## RECORD EXTRACTS
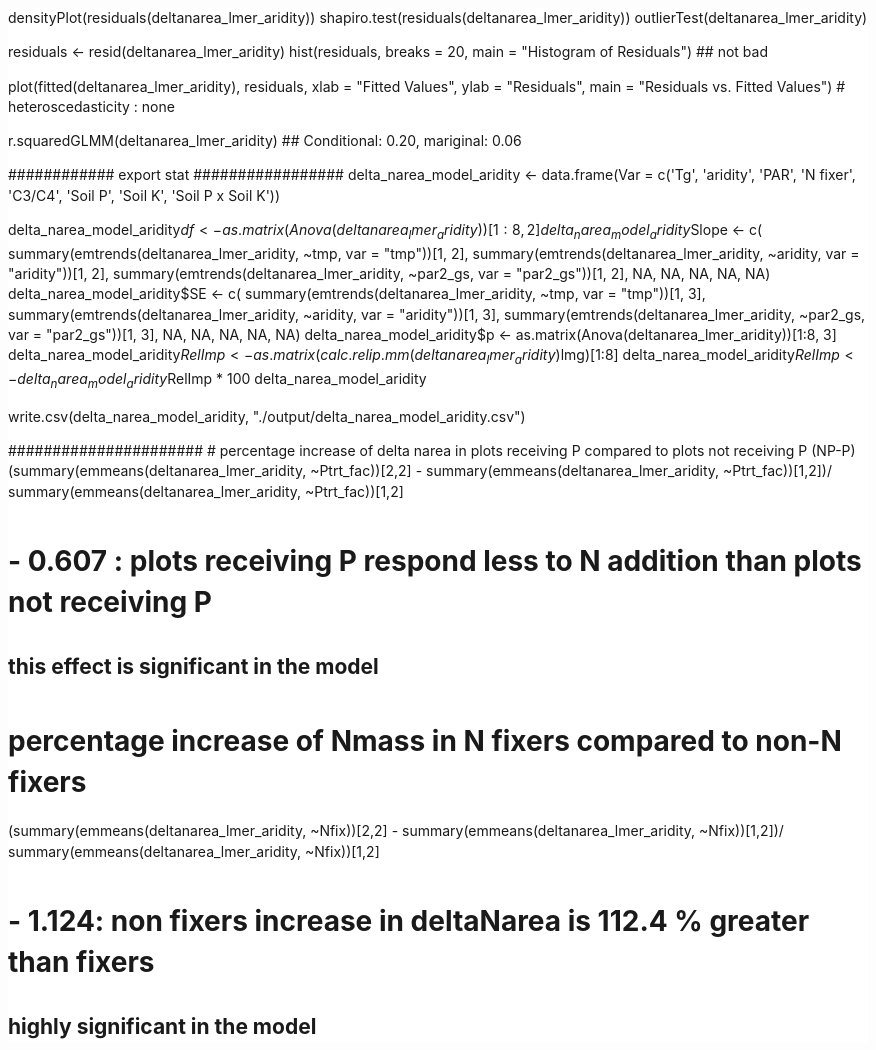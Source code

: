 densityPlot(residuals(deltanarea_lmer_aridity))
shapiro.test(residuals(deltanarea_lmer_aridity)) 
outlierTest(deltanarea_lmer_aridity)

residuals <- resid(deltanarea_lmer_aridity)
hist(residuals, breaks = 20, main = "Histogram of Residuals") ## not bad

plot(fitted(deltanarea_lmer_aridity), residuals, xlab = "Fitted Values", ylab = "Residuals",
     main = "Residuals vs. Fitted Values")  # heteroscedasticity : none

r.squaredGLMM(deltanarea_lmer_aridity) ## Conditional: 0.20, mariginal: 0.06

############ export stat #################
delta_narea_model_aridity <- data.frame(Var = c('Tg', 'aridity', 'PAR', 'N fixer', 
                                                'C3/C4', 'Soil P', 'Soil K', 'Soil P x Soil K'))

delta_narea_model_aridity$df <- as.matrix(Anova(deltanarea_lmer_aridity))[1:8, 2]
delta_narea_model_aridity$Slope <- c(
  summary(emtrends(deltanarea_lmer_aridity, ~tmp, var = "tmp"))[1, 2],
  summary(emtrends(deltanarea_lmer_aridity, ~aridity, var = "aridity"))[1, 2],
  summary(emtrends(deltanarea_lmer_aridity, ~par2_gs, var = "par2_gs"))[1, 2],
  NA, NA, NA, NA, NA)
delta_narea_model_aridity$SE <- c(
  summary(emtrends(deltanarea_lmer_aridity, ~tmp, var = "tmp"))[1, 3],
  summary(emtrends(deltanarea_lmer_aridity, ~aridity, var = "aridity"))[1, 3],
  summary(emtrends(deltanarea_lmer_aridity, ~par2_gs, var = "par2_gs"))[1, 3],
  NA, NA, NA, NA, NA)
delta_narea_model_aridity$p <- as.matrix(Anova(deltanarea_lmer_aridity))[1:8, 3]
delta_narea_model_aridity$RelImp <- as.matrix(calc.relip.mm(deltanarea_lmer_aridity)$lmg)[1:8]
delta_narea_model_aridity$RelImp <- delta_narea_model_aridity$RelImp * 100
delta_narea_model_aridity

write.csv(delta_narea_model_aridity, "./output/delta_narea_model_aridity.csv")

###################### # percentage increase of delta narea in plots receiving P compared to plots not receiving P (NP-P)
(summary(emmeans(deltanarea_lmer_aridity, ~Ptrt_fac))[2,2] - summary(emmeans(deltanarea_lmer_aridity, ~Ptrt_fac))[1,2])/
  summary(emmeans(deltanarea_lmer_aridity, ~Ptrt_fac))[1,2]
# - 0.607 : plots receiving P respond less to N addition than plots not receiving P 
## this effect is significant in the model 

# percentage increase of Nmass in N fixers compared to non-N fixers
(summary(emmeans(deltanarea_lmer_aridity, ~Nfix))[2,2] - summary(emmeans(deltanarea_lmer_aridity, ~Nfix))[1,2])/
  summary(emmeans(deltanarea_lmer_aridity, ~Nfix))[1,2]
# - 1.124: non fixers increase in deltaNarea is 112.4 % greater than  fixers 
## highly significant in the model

---

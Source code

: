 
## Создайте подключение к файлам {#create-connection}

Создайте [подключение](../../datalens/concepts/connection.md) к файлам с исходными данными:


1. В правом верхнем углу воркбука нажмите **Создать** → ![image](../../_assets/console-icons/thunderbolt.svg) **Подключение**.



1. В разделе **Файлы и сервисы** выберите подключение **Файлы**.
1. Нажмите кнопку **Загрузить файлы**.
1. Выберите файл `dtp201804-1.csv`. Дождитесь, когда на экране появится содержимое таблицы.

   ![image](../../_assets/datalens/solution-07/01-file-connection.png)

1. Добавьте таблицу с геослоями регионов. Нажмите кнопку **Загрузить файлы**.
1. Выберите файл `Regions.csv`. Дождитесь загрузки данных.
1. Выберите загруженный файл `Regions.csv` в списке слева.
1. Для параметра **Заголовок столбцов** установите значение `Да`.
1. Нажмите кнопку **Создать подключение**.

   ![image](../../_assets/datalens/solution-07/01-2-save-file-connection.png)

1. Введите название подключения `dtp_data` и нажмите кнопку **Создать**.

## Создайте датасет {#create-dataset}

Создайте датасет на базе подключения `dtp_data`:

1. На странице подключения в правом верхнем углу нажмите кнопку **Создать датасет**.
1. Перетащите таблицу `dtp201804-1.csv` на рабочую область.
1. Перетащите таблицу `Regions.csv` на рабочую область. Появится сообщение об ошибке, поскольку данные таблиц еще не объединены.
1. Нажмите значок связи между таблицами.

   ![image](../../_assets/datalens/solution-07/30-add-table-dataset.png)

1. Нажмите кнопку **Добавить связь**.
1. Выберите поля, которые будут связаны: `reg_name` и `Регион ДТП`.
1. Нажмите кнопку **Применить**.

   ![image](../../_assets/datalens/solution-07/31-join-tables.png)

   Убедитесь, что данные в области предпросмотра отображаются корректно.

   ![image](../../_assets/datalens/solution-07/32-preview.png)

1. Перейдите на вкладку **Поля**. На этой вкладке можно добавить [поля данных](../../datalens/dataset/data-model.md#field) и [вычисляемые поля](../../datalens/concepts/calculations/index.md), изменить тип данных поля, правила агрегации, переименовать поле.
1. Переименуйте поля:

* * *

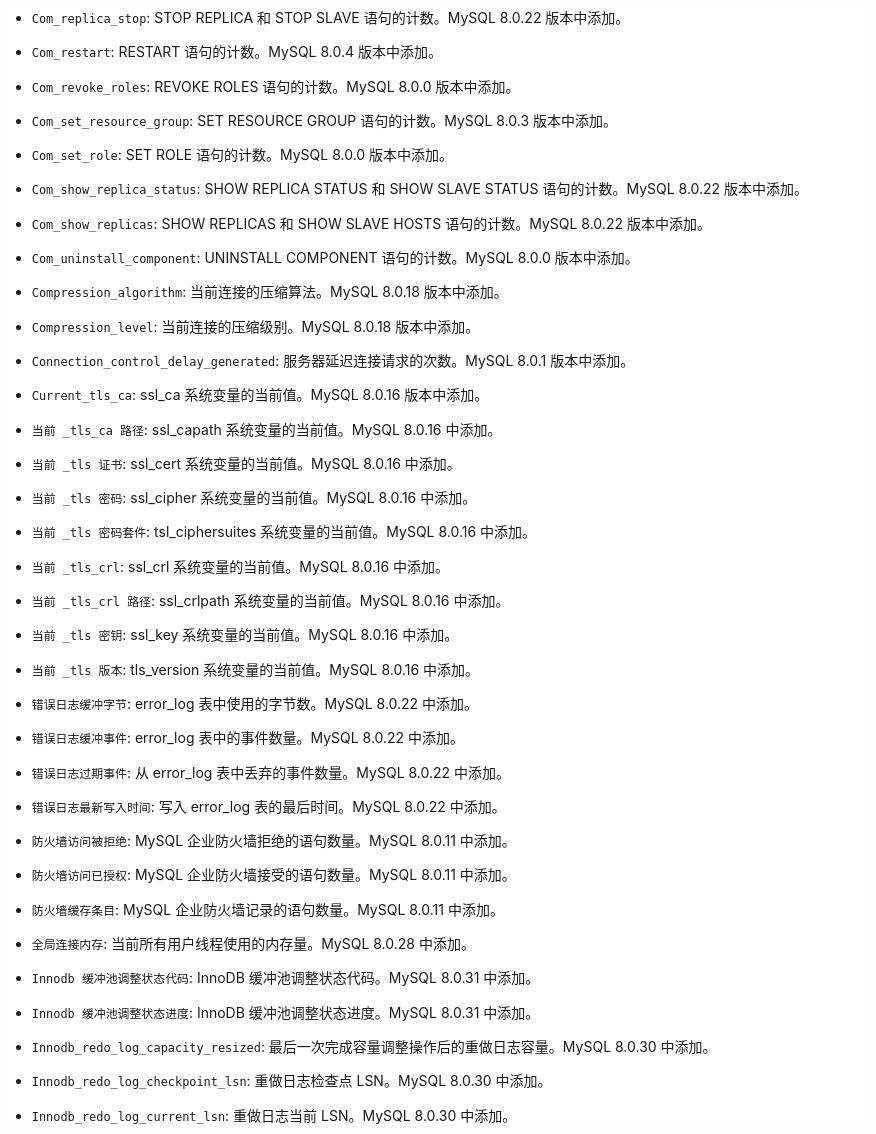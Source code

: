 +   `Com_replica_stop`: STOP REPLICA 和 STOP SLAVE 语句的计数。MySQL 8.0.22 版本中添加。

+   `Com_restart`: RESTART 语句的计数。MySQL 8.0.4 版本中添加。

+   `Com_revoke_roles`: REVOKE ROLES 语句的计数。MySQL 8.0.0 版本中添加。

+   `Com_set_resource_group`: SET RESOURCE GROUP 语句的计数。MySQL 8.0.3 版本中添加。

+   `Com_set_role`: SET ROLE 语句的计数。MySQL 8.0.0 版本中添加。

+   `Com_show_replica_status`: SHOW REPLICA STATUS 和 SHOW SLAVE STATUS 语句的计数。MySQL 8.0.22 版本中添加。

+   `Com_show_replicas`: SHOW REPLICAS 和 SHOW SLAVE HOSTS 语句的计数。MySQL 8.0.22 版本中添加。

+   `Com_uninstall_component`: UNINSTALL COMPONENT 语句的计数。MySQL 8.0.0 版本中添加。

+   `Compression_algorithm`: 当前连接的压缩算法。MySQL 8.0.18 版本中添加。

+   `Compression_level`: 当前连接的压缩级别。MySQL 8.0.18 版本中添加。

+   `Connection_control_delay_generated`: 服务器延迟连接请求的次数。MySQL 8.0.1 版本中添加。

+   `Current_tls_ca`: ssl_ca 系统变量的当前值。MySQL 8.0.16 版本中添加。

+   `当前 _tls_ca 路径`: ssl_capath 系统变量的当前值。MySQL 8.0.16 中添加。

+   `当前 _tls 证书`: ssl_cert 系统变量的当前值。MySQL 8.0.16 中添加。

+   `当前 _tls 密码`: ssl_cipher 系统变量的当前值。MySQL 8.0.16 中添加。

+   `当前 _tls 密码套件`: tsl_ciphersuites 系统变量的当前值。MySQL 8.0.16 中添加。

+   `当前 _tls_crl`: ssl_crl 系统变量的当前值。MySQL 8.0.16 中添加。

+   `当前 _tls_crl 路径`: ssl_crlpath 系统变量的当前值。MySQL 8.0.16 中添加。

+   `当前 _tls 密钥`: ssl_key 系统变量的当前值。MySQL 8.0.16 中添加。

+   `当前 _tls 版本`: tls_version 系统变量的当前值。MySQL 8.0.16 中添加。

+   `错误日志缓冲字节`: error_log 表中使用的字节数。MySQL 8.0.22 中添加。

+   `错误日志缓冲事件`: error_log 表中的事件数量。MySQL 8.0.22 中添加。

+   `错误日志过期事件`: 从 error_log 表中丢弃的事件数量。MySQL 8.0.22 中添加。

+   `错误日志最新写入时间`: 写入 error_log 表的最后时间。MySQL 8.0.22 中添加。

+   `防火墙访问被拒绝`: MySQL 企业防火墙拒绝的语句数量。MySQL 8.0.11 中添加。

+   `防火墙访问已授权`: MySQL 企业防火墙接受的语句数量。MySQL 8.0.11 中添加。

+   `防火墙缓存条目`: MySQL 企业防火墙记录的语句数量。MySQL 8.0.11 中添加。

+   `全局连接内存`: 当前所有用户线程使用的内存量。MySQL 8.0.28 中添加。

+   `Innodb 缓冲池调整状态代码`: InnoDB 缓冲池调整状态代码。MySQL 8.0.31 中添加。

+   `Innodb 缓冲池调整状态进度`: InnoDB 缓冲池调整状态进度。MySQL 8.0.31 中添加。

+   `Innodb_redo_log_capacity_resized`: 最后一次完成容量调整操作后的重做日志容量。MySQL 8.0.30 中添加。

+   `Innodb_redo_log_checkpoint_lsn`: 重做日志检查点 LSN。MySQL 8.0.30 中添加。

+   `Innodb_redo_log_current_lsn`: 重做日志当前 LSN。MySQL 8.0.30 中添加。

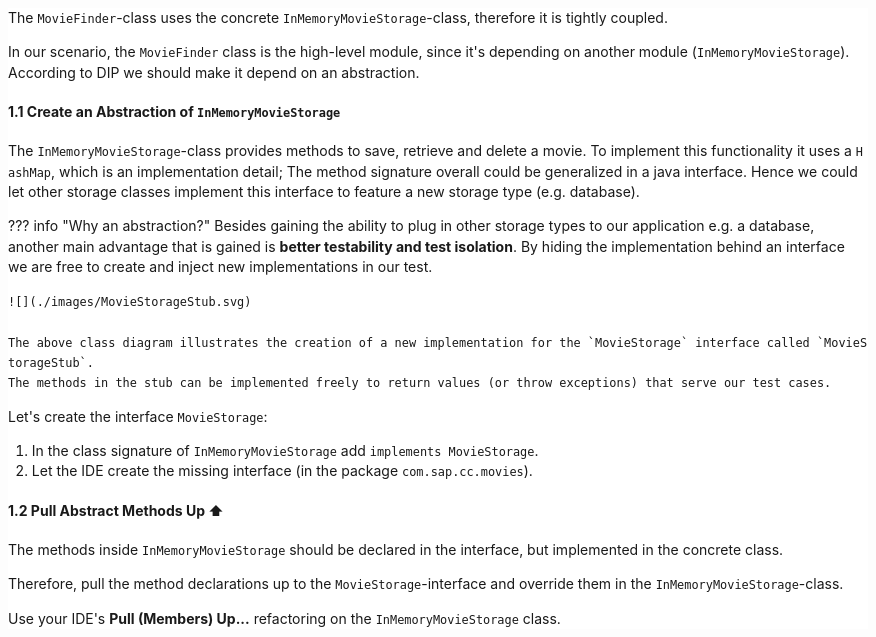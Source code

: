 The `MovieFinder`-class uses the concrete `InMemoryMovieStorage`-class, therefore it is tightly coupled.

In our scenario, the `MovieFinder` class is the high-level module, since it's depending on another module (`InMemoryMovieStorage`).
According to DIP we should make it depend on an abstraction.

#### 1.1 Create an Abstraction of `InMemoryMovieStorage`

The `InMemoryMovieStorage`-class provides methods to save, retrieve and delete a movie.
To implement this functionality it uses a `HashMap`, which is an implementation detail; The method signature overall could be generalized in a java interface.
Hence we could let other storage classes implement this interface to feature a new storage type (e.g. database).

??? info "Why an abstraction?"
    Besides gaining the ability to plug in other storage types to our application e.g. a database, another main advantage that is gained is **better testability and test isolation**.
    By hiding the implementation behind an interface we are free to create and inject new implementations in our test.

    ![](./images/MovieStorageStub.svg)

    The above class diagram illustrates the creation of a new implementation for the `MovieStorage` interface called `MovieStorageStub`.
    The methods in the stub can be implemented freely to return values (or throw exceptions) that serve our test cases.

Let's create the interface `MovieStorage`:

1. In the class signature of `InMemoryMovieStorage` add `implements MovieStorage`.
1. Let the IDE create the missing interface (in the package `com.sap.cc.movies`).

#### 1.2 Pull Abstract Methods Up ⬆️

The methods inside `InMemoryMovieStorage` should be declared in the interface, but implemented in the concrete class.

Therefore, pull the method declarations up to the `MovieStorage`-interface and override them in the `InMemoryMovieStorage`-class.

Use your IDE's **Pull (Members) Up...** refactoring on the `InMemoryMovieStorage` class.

## TASK TO CARRY OUT
Word for word, restate the lines of the listing above starting at the line with "By hiding the" and ending at the line with "The above class", and nothing outside them.

## RESULT OF THIS EXERCISE
    By hiding the implementation behind an interface we are free to create and inject new implementations in our test.

    ![](./images/MovieStorageStub.svg)

    The above class diagram illustrates the creation of a new implementation for the `MovieStorage` interface called `MovieStorageStub`.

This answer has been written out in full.